Dataset content:
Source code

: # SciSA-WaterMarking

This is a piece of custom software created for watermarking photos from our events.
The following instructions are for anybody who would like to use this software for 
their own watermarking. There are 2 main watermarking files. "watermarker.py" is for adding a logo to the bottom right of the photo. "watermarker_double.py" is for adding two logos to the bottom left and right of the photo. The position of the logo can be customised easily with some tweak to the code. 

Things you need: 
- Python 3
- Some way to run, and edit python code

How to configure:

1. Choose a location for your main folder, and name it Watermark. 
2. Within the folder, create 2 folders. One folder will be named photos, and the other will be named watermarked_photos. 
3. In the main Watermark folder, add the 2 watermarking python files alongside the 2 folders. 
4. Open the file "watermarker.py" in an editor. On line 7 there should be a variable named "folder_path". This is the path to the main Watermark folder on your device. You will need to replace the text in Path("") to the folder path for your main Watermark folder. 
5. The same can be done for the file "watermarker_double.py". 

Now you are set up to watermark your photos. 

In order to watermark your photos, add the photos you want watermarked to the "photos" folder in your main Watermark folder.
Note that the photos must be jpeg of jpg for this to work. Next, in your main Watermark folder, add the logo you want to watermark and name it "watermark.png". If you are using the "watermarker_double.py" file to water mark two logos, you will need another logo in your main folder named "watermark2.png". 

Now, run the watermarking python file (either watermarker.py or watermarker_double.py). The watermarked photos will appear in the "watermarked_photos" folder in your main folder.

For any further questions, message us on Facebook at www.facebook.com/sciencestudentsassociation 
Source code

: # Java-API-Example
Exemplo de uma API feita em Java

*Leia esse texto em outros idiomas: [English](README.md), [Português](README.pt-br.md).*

What you will do: The answer must be a single number: how many lines of the records contain the string "Java".

Exercise response: 2